Entries shown:
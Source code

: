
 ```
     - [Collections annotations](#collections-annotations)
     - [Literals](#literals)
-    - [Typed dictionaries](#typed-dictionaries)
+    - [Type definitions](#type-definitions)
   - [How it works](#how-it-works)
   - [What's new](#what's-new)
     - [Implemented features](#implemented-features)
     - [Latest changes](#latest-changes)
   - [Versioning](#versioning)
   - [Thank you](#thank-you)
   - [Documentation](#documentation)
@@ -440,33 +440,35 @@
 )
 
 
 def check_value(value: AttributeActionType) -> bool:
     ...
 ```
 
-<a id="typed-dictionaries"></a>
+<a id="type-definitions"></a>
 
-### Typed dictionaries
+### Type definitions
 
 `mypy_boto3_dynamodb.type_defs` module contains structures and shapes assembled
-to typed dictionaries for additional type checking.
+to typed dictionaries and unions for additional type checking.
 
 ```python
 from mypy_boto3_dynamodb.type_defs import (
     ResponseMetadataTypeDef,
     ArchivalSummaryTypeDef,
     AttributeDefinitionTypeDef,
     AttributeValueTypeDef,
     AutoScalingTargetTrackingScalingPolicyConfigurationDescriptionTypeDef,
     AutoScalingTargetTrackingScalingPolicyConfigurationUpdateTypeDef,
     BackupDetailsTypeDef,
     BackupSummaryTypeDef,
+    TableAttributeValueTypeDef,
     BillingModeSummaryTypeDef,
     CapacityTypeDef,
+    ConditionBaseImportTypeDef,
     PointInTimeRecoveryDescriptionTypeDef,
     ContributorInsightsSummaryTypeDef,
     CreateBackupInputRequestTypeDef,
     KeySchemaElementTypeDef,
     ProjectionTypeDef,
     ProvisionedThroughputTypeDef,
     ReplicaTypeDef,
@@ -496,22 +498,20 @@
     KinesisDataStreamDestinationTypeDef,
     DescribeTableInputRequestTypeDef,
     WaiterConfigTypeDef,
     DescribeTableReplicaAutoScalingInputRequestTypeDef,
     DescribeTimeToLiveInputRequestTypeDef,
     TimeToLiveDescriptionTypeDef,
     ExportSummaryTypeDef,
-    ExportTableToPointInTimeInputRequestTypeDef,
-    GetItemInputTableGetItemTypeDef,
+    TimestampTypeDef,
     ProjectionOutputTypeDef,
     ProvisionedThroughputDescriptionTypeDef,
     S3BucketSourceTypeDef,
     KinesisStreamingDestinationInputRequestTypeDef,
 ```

About this exercise:
Search the preceding listing for the word "checking" and pull out every line that holds it.

Response:
-to typed dictionaries for additional type checking.
+to typed dictionaries and unions for additional type checking.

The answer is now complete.